Mais, rentrer et vider son sac tout de suite, c'était donner raison aux deux moqueuses, et je n'étais même pas sûre que mon élan de franchise aurait eu une conséquence sur ce qui m'attendait... C'était comme amener mes fesses sur un plateau pour les offrir à la sainte colère maternelle...
Finalement, je repris le chemin de la maison, en me disant que j'allais ne rien dire sur le moment, et que je chercherais une opportunité d'annoncer la nouvelle durant le week-end...
"Tu n'es pas en avance, Christine. Je n'aime pas quand tu traines en route", remarqua Maman quand je rentrai ayant en effet perdu un petit quart d'heure à réfléchir et à retrouver une attitude calme, ou plus exactement "faussement calme".
Mais, je me gardai bien de répondre, de peur que mon ton peu rassuré n'éveille les soupçons maternels... 
L'alerte passée, je ressentais déjà comme une petite satisfaction d'avoir gagné un peu de temps. Et les événements allaient m'aider pour une fois.

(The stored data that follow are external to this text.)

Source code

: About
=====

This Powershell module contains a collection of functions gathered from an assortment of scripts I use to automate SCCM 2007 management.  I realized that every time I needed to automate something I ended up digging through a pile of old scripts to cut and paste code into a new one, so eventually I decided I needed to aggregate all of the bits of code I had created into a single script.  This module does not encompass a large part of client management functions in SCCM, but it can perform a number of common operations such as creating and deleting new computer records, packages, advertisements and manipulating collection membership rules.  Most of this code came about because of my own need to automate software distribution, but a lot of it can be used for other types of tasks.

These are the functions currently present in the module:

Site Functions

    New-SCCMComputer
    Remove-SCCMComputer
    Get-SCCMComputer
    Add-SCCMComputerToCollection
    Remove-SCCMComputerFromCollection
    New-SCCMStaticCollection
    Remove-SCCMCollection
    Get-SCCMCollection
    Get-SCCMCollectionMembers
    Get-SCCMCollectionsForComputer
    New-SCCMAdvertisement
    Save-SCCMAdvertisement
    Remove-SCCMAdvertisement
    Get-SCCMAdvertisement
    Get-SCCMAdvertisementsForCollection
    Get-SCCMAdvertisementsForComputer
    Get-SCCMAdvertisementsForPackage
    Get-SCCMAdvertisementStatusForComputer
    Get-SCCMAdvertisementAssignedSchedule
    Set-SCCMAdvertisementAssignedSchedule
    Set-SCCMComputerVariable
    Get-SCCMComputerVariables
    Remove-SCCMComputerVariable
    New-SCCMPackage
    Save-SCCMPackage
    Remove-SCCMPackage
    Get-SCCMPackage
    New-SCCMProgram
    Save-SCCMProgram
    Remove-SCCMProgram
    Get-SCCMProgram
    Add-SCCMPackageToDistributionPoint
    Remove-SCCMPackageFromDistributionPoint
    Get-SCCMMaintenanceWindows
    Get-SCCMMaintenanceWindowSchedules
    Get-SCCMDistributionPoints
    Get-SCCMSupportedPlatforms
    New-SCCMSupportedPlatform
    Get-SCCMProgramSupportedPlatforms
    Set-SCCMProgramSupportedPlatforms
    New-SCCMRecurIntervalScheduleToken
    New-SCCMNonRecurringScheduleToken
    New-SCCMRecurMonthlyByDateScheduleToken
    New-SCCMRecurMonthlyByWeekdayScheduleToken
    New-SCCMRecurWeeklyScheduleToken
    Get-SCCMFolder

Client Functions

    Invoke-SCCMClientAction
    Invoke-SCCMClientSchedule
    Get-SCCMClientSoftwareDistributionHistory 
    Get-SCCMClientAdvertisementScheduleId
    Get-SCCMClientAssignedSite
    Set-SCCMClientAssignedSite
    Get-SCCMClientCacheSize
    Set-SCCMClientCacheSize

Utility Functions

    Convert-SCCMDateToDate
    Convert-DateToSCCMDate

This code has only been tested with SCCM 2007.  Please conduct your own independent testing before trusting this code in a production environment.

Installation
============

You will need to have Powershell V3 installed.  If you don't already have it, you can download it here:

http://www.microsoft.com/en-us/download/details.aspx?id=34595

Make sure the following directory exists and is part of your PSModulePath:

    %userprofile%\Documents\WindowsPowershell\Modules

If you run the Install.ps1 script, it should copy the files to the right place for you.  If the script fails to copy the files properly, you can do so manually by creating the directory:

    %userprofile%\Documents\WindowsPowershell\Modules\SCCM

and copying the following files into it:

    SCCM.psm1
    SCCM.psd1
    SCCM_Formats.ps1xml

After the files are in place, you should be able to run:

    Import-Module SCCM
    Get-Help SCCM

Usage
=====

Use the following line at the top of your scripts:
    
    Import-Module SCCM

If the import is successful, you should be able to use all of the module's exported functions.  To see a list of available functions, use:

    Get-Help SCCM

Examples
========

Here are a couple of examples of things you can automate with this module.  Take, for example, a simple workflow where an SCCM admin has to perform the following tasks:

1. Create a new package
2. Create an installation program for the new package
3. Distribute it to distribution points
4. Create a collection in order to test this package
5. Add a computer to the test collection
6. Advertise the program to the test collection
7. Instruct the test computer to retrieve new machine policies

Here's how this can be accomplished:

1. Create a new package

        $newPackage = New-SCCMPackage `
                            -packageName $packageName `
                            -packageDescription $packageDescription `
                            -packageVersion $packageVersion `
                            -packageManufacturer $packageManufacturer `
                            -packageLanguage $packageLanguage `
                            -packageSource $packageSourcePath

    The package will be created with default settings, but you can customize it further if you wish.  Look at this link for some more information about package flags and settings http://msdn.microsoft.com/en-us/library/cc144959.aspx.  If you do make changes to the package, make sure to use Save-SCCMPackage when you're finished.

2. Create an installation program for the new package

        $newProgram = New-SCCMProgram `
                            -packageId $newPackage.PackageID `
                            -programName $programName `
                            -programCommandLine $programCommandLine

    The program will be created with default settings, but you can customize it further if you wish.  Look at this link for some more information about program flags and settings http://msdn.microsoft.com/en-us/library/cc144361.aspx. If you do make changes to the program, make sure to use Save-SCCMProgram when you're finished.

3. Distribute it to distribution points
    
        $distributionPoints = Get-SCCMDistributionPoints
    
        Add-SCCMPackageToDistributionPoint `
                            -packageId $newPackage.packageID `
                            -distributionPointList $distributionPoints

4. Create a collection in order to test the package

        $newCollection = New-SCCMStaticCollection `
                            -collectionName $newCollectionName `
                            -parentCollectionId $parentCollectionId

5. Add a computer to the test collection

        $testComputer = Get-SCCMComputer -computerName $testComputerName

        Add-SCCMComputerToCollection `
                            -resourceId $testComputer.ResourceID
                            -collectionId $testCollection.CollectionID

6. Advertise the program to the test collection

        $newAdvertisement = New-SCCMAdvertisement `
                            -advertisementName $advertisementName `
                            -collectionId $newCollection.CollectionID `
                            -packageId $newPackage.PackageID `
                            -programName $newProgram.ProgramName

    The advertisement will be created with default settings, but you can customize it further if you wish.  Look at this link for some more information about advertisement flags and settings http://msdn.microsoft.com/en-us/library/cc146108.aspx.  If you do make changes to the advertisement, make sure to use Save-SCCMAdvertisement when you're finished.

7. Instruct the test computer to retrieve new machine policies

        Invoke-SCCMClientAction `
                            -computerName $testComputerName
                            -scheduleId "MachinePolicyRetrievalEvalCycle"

Maman avait remarqué que j'avais traîné en chemin...
Même si elle se doutait de quelque chose, je réussis à jouer
les innocentes... C'était toujours cela de gagné...

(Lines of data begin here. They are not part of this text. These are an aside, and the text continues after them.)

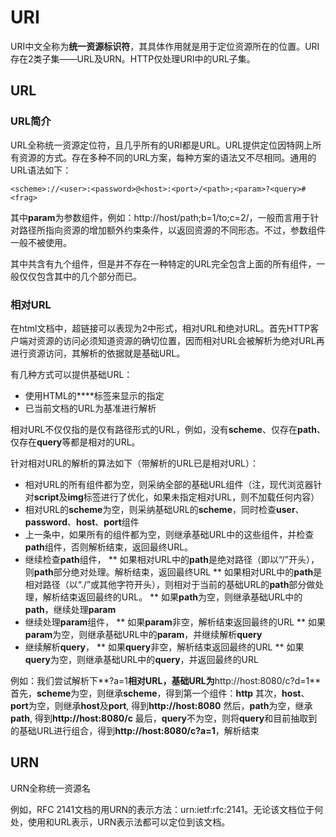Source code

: # URI

URI中文全称为**统一资源标识符**，其具体作用就是用于定位资源所在的位置。URI存在2类子集——URL及URN。HTTP仅处理URI中的URL子集。

## URL

### URL简介

URL全称统一资源定位符，且几乎所有的URI都是URL。URL提供定位因特网上所有资源的方式。存在多种不同的URL方案，每种方案的语法又不尽相同。通用的URL语法如下：
    
    <scheme>://<user>:<password>@<host>:<port>/<path>;<param>?<query>#<frag>

其中**param**为参数组件，例如：http://host/path;b=1/to;c=2/，一般而言用于针对路径所指向资源的增加额外约束条件，以返回资源的不同形态。不过，参数组件一般不被使用。

其中共含有九个组件，但是并不存在一种特定的URL完全包含上面的所有组件，一般仅仅包含其中的几个部分而已。

### 相对URL

在html文档中，超链接可以表现为2中形式，相对URL和绝对URL。首先HTTP客户端对资源的访问必须知道资源的确切位置，因而相对URL会被解析为绝对URL再进行资源访问，其解析的依据就是基础URL。

有几种方式可以提供基础URL：

* 使用HTML的**<base>**标签来显示的指定
* 已当前文档的URL为基准进行解析

相对URL不仅仅指的是仅有路径形式的URL，例如，没有**scheme**、仅存在**path**、仅存在**query**等都是相对的URL。

针对相对URL的解析的算法如下（带解析的URL已是相对URL）：

* 相对URL的所有组件都为空，则采纳全部的基础URL组件（注，现代浏览器针对**script**及**img**标签进行了优化，如果未指定相对URL，则不加载任何内容）
* 相对URL的**scheme**为空，则采纳基础URL的**scheme**，同时检查**user**、**password**、**host**、**port**组件
* 上一条中，如果所有的组件都为空，则继承基础URL中的这些组件，并检查**path**组件，否则解析结束，返回最终URL。
* 继续检查**path**组件，
** 如果相对URL中的**path**是绝对路径（即以“/”开头），则**path**部分绝对处理。解析结束，返回最终URL
** 如果相对URL中的**path**是相对路径（以“./”或其他字符开头），则相对于当前的基础URL的**path**部分做处理，解析结束返回最终的URL。
** 如果**path**为空，则继承基础URL中的**path**，继续处理**param**
* 继续处理**param**组件，
** 如果**param**非空，解析结束返回最终的URL
** 如果**param**为空，则继承基础URL中的**param**，并继续解析**query**
* 继续解析**query**，
** 如果**query**非空，解析结束返回最终的URL
** 如果**query**为空，则继承基础URL中的**query**，并返回最终的URL

例如：我们尝试解析下**?a=1**相对URL，基础URL为**http://host:8080/c?d=1**
首先，**scheme**为空，则继承**scheme**，得到第一个组件：**http**
其次，**host**、**port**为空，则继承**host**及**port**, 得到**http://host:8080**
然后，**path**为空，继承**path**, 得到**http://host:8080/c**
最后，**query**不为空，则将**query**和目前抽取到的基础URL进行组合，得到**http://host:8080/c?a=1**，解析结束



## URN

URN全称统一资源名

例如，RFC 2141文档的用URN的表示方法：urn:ietf:rfc:2141。无论该文档位于何处，使用和URL表示，URN表示法都可以定位到该文档。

Ce vendredi soir, Maman était pressée, et n'allait pas tout de suite vérifier cartables, notes, leçons et devoirs, ayant du temps en perspective le samedi. Voilà qui m'évita de rajouter un mensonge de plus si elle m'avait demandé si tout s'était bien passé...
Aline avait rendez-vous chez le dentiste et Maman devait l'accompagner, nous annonça-t-elle. Puis, on dinerait tôt, avant que les deux petites n'aillent à la répétition de leur gala de danse de fin d'année. Diane devait y être de 19 h 45 à 20 h 45, et Aline de 21 h à 22 h
Les petites étaient très enjouées par leurs histoires de costumes, de pas à répéter, et j'avoue que cette agitation me permettait de rester à l'écart, de me donner une image de fille sage, et d'éviter les questions maternelles. Bref, je cachais bien mon jeu, et j'en jubilais intérieurement.
Les parents des petites danseuses s'étaient arrangées pour s'épargner une part des trajets, notamment pour ceux qui, comme Maman, avaient des enfants dans les différents niveaux (il y avait même un troisième cours pour les tout-petits de 18 h 30 à 19 h 30).
C'est une autre mère qui est venue chercher Diane, et la ramener alors que Maman allait emmener Aline dont elle suivrait la répétition.
Avant de partir, Maman me rappela la consigne. Diane devait se mettre en pyjama et aller au lit, et moi je devais me coucher aussi, même si j'avais la permission de lire en attendant son retour. Je savais aussi que je pouvais appeler Tata Jacqueline s'il y avait le moindre problème. Voilà qui me donnait un rôle de grande que j'appréciais, et me changeait de mes peurs et angoisses du moment...
En tout cas, j'avais la satisfaction de me dire que j'avais gagné une soirée, et je me disais, fataliste, qu'il ferait jour demain, et advienne que pourra...
Je surveillai la mise en pyjama de Diane, qui était sage, comme souvent quand elle n'était pas avec Aline. Elle était aussi fatiguée de sa répétition de danse et s'est mise au lit sans difficulté. Elle me demanda de laisser sa porte entrouverte et de la lumière dans le couloir, ce que Maman aurait elle-même autorisé.
Ayant à me mettre à mon tour en tenue de nuit, je dis bonsoir à ma soeur, et m'apprêtai à quitter la chambre des petites, quand Diane me demanda d'une petite voix curieuse : "Dis, Christine, c'est vrai que tu as eu deux heures de colle en anglais ?"
Je manquai de trébucher en me retournant, surprise, stupéfaite même...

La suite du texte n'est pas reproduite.